49. Accordingly, the Tribunal asked Ms Patry whether the Secretary of State could, within the six week period, provide the Tribunal with any PAP response made in respect of the case in question. Having taken instructions, Ms Patry informed us that, whilst the Secretary of State’s and Treasury Solicitor’s systems did not currently enable this to be done, changes to those systems could be made so as to make it possible.
50. The Tribunal considers that, in the light of the problems arising from the Secretary of State’s current systemic inability to file AoSs within the required time limit, it is essential that arrangements are put in hand so that the Treasury Solicitor can, in every case, file with the Tribunal a copy of any PAP response letter relating to the judicial review application sent by the Secretary of State to the applicant. Where no response letter was sent prior to the making of the judicial review application, that fact should be communicated in writing to the Tribunal. We would emphasise that, by doing this, the Secretary of State would not absolve herself of the obligation to file an AoS, where she intends to contest the application for judicial review. In particular, in cases where, following the receipt of instructions from the caseworker, the Treasury Solicitor proposes on behalf of the Secretary of State to rely on the PAP response as constituting the summary grounds, that would need to be done by filing an actual AoS and grounds, stating as much.

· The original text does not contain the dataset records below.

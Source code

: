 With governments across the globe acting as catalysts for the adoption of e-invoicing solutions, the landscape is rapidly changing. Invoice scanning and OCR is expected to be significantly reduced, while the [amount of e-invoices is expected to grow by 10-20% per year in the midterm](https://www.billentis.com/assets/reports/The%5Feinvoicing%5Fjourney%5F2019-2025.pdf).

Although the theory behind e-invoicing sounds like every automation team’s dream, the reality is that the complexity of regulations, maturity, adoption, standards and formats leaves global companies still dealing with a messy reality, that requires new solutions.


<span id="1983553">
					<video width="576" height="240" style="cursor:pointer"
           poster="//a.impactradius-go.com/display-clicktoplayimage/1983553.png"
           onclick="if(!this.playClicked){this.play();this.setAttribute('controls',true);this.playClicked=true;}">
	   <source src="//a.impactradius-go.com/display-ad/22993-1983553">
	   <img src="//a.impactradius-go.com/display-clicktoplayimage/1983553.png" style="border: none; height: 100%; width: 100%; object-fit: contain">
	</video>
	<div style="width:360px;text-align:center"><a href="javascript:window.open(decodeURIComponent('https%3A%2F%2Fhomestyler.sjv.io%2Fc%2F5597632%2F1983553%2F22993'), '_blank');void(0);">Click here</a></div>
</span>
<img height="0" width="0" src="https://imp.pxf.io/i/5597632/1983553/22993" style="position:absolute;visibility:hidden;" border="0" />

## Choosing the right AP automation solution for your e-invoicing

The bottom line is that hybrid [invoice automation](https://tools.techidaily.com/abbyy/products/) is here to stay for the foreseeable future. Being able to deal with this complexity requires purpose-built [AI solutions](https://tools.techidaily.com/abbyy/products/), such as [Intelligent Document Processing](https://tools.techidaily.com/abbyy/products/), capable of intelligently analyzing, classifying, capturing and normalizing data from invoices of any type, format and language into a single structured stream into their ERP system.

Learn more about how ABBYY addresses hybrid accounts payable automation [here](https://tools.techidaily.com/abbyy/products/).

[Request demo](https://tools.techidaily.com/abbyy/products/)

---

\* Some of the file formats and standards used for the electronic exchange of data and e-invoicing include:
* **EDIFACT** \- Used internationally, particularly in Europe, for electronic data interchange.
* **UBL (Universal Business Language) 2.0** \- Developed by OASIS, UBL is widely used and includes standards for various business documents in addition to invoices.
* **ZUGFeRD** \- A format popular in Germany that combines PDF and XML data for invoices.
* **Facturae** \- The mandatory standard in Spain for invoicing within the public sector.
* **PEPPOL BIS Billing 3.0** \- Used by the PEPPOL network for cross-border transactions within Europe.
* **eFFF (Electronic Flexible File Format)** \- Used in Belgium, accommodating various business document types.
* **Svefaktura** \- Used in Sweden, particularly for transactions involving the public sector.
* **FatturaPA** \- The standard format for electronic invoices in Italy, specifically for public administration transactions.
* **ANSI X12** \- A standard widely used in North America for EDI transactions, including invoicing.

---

(b) Immigration Factual Summary
51. Both Mr O’Callaghan and Ms Patry acknowledged that some immigration judicial reviews may turn on issues of fact, about which the Secretary of State has detailed knowledge. In cases where the Secretary of State has made directions for the removal of the person concerned from the United Kingdom, she is able to provide the High Court and the Tribunal with an Immigration Factual Summary (IFS). We enquired whether, as with PAP response letters, the Treasury Solicitor could file an IFS with the Tribunal in every case, since this might, in certain circumstances, assist the Tribunal in considering the arguability of challenges involving an alleged factual state of affairs. Having taken instructions, Ms Patry informed us that this would not be possible for technological and operational reasons.

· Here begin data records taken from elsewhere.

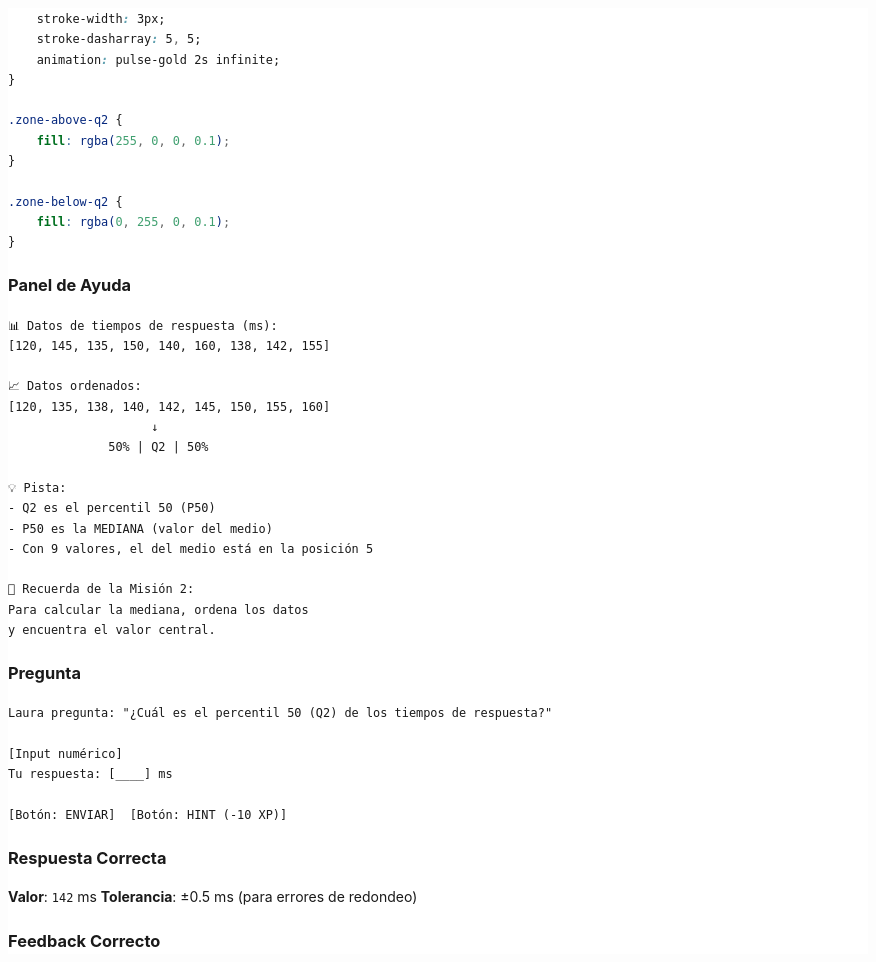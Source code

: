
 ```css
    stroke-width: 3px;
    stroke-dasharray: 5, 5;
    animation: pulse-gold 2s infinite;
}

.zone-above-q2 {
    fill: rgba(255, 0, 0, 0.1);
}

.zone-below-q2 {
    fill: rgba(0, 255, 0, 0.1);
}
```

### Panel de Ayuda

```
📊 Datos de tiempos de respuesta (ms):
[120, 145, 135, 150, 140, 160, 138, 142, 155]

📈 Datos ordenados:
[120, 135, 138, 140, 142, 145, 150, 155, 160]
                    ↓
              50% | Q2 | 50%

💡 Pista:
- Q2 es el percentil 50 (P50)
- P50 es la MEDIANA (valor del medio)
- Con 9 valores, el del medio está en la posición 5

🧮 Recuerda de la Misión 2:
Para calcular la mediana, ordena los datos
y encuentra el valor central.
```

### Pregunta

```
Laura pregunta: "¿Cuál es el percentil 50 (Q2) de los tiempos de respuesta?"

[Input numérico]
Tu respuesta: [____] ms

[Botón: ENVIAR]  [Botón: HINT (-10 XP)]
```

### Respuesta Correcta

**Valor**: `142` ms
**Tolerancia**: ±0.5 ms (para errores de redondeo)

### Feedback Correcto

(c) Specific direction to file AoS and summary grounds
52. In the light of those instructions, we need to go back to a matter contained in Mr Hobbs’ letter of 17 January 2014 (paragraph 29 above); namely, that the Secretary of State acknowledges an Upper Tribunal Judge may direct her to file an AoS and summary grounds and that she would “of course do our best to meet that deadline (provided that does not happen in every single case).” It is, accordingly, necessary to make some general observations regarding the circumstances in which a judge seeking to determine a permission application without the benefit of an AoS and summary grounds might be expected to give a specific direction to the Secretary of State to file these by a specified date.
53. The first and obvious point is that there is no practical utility in doing so on a general basis. As with the eight day period discussed earlier, any wholesale practice of making such directions for compliance within a short timescale is likely to involve the Secretary of State’s non-compliance, for the simple reason that the Treasury Solicitor will still be without instructions. If, on the other hand, a generous time limit is set, the rationale underlying Singh and, we would add, the arrangements we envisage would be undermined. It is, accordingly, important for parties to have a general indication of the circumstances in which a judge may decide to give specific directions concerning the filing of an AoS in a particular case.

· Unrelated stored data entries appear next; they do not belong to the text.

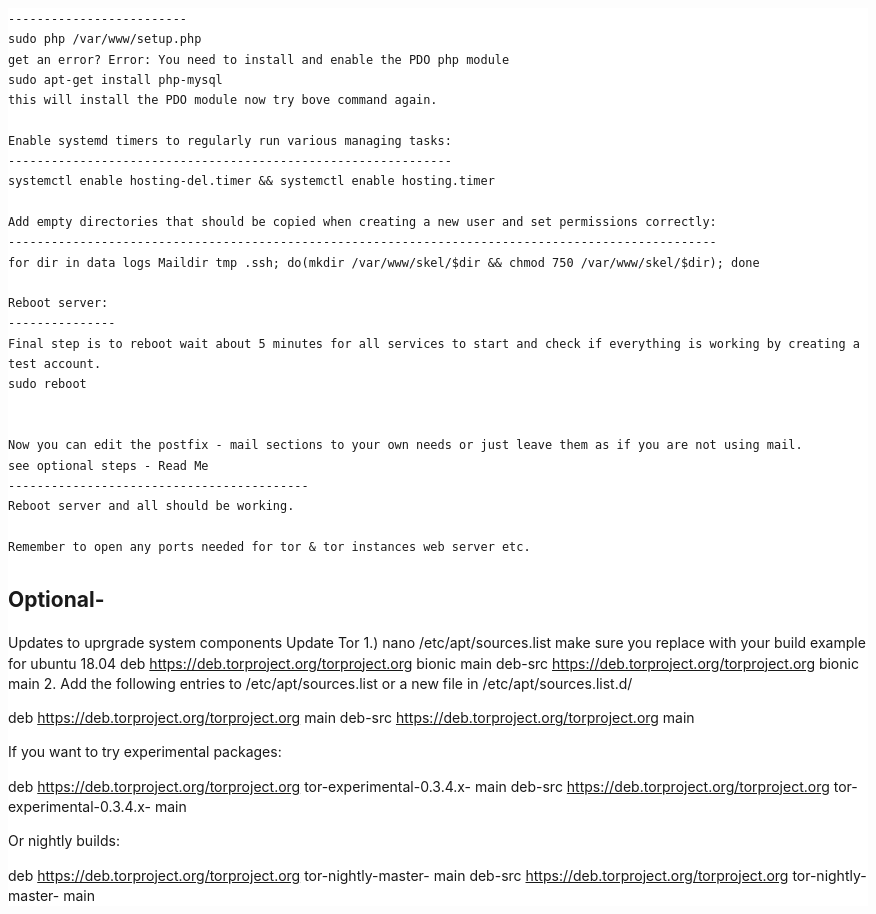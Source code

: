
 ```
-------------------------
sudo php /var/www/setup.php
get an error? Error: You need to install and enable the PDO php module
sudo apt-get install php-mysql
this will install the PDO module now try bove command again.

Enable systemd timers to regularly run various managing tasks:
--------------------------------------------------------------
systemctl enable hosting-del.timer && systemctl enable hosting.timer

Add empty directories that should be copied when creating a new user and set permissions correctly:
---------------------------------------------------------------------------------------------------
for dir in data logs Maildir tmp .ssh; do(mkdir /var/www/skel/$dir && chmod 750 /var/www/skel/$dir); done

Reboot server:
---------------
Final step is to reboot wait about 5 minutes for all services to start and check if everything is working by creating a test account.
sudo reboot


Now you can edit the postfix - mail sections to your own needs or just leave them as if you are not using mail.
see optional steps - Read Me
------------------------------------------
Reboot server and all should be working.

Remember to open any ports needed for tor & tor instances web server etc.

```
Optional-
----------
Updates to uprgrade system components 
Update Tor
1.) nano /etc/apt/sources.list
make sure you replace <DISTRIBUTION> with your build example for ubuntu 18.04
  deb https://deb.torproject.org/torproject.org bionic main
  deb-src https://deb.torproject.org/torproject.org bionic main
2. Add the following entries to /etc/apt/sources.list or a new file in /etc/apt/sources.list.d/

   deb https://deb.torproject.org/torproject.org <DISTRIBUTION> main
   deb-src https://deb.torproject.org/torproject.org <DISTRIBUTION> main

If you want to try experimental packages:

   deb https://deb.torproject.org/torproject.org tor-experimental-0.3.4.x-<DISTRIBUTION> main
   deb-src https://deb.torproject.org/torproject.org tor-experimental-0.3.4.x-<DISTRIBUTION> main

Or nightly builds:

   deb https://deb.torproject.org/torproject.org tor-nightly-master-<DISTRIBUTION> main
   deb-src https://deb.torproject.org/torproject.org tor-nightly-master-<DISTRIBUTION> main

54. Our general expectation is that the only circumstances in which it is likely a judge would give such a direction is where the judicial review application is based on an asserted factual position, which it appears the Secretary of State is in a position to confirm or deny. One example would be where the applicant contends that he or she had extant leave to remain in the United Kingdom at the time of making an application for variation of that leave. In such a case, it would be appropriate to direct the filing of an AoS and summary grounds dealing with that issue within, say, fourteen days.
55. In the light of the submissions we heard, we do not consider that, as a general matter, any wider use of such specific direction powers is likely to be productive. In particular, we acknowledge that the Secretary of State would, at present, simply be unable to cope with specific directions to file an AoS in all cases where, in the absence of the AoS and summary grounds, the judge is unable to categorise a judicial review application as being totally without merit.
(d) Relevance of an AoS filed late
56. The final point to mention under this general heading concerns the status of an AoS and summary grounds, filed after the expiry of the rule 29(1) time limit or any specific extension by the Tribunal of that time limit. It is plainly an essential element of the “six week” process described above that the Upper Tribunal should engage with any AoS and summary grounds filed before the end of that six week period. Where an AoS and summary grounds are filed after that time but before a judge comes to consider the judicial review application, Mr O’Callaghan very properly accepted that the interests of justice require the judge to have regard to those documents. Whether the Secretary of State should be entitled to the costs of preparing an AoS and summary grounds that are out of time, in cases where permission is refused, it is, however, one of a number of costs issues that arise in the situations with which we are concerned. We shall deal with the issue of costs as a general matter later in this decision (see paragraphs 60-67).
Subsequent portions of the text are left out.